I've deliberately deferred non-String keys (Map<Integer,X>): SurrealDB object keys are strings on the wire (Entry.getKey() returns String), and the write path already stringifies keys via entry.getKey().toString(), so honouring the first type argument means parsing strings back into arbitrary key types (numbers, UUIDs, enums, ...) with its own failure modes — that feels like a separate feature/PR rather than part of this fix. Happy to file an issue for it if you agree.

convertArrayElement previously hydrated object elements with the raw
element class only (no Map/Optional/Value handling) and reused the
outer element type when recursing into nested arrays, so one level
deeper than the fixed cases still failed on read even though
ValueBuilder serializes it fine: Map<String, List<Map<String, String>>>
threw NoSuchMethodException (java.util.Map.<init>()) and
Map<String, List<List<Pojo>>> threw NoSuchMethodException
(java.util.List.<init>()). Typed elements now delegate to
convertValueToType, whose isArray branch descends one generic type
argument per level, unifying both recursion paths; untyped (raw)

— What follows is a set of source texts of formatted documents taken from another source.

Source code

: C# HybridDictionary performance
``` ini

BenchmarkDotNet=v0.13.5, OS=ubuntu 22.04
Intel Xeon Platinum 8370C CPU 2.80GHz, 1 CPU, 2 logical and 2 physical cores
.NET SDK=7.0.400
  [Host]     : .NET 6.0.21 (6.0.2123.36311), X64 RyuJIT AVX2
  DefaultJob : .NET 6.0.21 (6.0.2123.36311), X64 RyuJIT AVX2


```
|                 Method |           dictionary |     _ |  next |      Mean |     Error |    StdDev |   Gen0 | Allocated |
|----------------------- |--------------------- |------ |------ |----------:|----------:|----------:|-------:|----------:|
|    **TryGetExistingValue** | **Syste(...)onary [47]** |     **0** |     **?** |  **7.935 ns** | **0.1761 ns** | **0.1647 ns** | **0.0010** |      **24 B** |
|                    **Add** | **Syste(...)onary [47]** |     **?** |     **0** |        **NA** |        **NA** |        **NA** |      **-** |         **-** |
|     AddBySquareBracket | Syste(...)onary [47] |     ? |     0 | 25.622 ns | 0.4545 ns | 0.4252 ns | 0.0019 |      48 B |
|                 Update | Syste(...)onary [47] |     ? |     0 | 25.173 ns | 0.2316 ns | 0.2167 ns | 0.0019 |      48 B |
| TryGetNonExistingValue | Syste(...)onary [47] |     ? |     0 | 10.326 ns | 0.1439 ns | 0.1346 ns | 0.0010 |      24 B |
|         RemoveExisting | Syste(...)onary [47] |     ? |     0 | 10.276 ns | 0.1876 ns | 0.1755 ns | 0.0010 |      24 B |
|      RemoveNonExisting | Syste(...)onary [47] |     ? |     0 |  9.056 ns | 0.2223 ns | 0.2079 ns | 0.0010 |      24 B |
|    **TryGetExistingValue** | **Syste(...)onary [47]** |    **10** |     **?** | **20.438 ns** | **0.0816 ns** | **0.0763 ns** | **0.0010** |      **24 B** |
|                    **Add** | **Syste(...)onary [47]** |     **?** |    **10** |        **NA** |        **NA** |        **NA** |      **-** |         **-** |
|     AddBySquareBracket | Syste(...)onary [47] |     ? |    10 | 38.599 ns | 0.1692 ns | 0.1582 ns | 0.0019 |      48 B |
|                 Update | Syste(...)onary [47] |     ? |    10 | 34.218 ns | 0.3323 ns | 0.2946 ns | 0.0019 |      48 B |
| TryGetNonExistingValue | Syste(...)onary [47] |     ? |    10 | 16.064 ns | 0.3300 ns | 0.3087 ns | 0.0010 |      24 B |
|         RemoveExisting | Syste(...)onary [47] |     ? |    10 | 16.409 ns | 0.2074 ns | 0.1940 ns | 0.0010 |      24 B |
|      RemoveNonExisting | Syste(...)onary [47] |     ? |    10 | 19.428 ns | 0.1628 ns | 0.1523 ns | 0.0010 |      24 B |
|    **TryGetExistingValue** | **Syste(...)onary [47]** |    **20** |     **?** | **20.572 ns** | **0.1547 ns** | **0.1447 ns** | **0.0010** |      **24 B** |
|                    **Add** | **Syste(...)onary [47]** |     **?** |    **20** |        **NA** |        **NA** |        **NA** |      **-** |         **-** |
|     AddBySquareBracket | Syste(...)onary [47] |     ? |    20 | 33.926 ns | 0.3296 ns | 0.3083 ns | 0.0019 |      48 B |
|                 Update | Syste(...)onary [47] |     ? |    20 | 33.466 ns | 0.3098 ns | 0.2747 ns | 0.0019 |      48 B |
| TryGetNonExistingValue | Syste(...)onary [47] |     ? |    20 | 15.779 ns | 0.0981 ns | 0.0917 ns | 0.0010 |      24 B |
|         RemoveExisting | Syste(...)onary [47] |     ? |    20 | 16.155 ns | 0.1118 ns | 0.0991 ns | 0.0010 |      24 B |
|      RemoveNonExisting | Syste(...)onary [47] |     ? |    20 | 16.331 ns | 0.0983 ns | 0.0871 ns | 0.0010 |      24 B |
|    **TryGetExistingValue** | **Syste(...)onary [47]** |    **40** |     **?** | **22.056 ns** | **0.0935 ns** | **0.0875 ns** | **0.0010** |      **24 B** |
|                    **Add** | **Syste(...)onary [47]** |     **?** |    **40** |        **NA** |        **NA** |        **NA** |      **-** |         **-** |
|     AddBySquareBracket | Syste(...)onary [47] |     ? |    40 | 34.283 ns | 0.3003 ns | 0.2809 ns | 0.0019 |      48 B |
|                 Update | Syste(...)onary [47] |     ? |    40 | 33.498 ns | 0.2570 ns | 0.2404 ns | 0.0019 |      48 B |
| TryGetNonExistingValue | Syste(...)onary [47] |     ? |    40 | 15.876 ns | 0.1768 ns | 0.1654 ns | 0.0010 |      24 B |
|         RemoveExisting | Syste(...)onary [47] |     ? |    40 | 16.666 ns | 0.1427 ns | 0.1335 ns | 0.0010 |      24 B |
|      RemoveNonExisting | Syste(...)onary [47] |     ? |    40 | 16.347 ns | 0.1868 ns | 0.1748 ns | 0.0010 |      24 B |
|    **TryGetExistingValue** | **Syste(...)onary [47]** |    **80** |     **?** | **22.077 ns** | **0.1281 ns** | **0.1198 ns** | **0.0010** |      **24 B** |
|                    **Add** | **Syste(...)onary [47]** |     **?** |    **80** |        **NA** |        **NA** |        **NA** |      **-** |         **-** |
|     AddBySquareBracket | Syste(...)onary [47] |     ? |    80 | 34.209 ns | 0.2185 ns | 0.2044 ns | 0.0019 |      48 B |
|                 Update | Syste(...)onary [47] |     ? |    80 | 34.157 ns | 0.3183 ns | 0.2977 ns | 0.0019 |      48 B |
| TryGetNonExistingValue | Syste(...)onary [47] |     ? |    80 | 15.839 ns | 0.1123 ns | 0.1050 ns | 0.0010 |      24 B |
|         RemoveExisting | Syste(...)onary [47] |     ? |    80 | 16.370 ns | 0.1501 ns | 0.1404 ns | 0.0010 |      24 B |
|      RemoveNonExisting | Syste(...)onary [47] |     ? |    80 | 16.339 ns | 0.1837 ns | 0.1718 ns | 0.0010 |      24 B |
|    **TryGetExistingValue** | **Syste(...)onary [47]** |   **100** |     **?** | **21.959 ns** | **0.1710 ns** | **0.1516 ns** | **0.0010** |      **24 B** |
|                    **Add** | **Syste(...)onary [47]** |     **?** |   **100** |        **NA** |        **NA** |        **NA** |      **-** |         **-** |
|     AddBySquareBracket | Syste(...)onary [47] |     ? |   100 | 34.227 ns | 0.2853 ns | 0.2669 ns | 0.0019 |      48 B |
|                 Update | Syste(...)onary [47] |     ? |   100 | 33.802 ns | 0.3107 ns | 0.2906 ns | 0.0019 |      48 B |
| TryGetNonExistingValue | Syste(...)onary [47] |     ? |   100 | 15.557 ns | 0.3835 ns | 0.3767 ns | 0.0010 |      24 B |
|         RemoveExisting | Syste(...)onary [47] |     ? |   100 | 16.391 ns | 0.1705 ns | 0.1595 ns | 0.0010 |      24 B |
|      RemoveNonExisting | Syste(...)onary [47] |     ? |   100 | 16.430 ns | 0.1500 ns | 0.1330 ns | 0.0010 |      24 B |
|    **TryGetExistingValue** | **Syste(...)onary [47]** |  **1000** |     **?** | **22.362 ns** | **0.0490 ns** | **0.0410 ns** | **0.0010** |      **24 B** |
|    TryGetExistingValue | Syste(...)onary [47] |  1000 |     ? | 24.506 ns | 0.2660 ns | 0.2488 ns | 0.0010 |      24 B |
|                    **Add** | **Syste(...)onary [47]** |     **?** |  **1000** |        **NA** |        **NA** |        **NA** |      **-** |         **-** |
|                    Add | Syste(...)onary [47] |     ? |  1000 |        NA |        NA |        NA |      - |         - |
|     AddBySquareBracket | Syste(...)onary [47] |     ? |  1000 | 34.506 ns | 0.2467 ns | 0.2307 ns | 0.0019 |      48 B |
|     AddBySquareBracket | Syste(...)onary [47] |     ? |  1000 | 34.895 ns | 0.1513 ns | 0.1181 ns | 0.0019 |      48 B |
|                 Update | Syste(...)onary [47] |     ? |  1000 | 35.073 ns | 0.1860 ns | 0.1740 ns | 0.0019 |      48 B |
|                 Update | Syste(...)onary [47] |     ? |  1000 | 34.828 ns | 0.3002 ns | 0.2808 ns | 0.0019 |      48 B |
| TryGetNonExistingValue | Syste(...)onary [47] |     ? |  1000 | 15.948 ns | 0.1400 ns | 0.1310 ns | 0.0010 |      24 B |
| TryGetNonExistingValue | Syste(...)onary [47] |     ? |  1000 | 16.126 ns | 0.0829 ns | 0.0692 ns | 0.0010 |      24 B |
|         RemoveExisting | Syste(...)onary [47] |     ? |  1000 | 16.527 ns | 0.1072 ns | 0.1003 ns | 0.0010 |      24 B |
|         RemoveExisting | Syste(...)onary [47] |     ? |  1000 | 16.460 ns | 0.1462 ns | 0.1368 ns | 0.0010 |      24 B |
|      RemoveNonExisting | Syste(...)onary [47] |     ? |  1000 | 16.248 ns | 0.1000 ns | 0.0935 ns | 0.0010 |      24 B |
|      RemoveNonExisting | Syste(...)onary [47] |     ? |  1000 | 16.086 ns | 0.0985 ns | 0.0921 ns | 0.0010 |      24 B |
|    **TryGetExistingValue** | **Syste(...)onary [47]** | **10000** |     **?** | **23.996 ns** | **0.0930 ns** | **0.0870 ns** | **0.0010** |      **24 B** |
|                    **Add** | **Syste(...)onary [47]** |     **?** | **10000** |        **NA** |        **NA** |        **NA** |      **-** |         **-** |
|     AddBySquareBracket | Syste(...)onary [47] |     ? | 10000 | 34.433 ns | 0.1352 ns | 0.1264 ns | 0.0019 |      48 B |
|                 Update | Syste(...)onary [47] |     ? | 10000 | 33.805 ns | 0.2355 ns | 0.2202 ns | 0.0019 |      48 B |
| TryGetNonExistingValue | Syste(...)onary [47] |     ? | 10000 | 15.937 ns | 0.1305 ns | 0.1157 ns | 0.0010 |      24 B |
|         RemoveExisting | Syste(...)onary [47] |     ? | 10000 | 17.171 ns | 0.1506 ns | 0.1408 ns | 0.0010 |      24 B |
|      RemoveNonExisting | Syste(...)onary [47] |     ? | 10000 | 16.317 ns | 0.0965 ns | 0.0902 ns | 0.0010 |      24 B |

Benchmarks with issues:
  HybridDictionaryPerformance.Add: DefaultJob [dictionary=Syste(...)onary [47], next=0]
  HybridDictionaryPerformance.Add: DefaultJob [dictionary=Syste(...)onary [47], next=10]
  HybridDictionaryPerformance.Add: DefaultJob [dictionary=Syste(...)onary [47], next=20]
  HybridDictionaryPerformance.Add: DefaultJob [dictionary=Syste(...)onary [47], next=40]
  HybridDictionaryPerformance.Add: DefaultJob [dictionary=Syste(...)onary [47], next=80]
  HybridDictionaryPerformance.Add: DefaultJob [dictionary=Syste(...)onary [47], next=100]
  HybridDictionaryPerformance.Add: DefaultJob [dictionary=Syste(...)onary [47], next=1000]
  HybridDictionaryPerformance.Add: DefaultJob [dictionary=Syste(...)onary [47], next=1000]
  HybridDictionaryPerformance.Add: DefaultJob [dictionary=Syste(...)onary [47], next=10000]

collections keep the historical type-agnostic behaviour. As a side
effect, scalar elements now hydrate with their declared element type
(List<Integer> holds Integer, not Long).

Deserialized maps also now honour the declared map implementation
instead of always constructing HashMap, which failed with
IllegalArgumentException on fields declared as LinkedHashMap, TreeMap,
SortedMap, and the like. Concrete classes are instantiated directly;
the JDK map interfaces (SortedMap/NavigableMap, ConcurrentMap,
ConcurrentNavigableMap) get a matching implementation; plain Map still
gets a HashMap. Non-String map keys (Map<Integer, X>) remain
unsupported: object keys are strings on the wire and the write path
stringifies keys, so key conversion is deferred as a separate feature.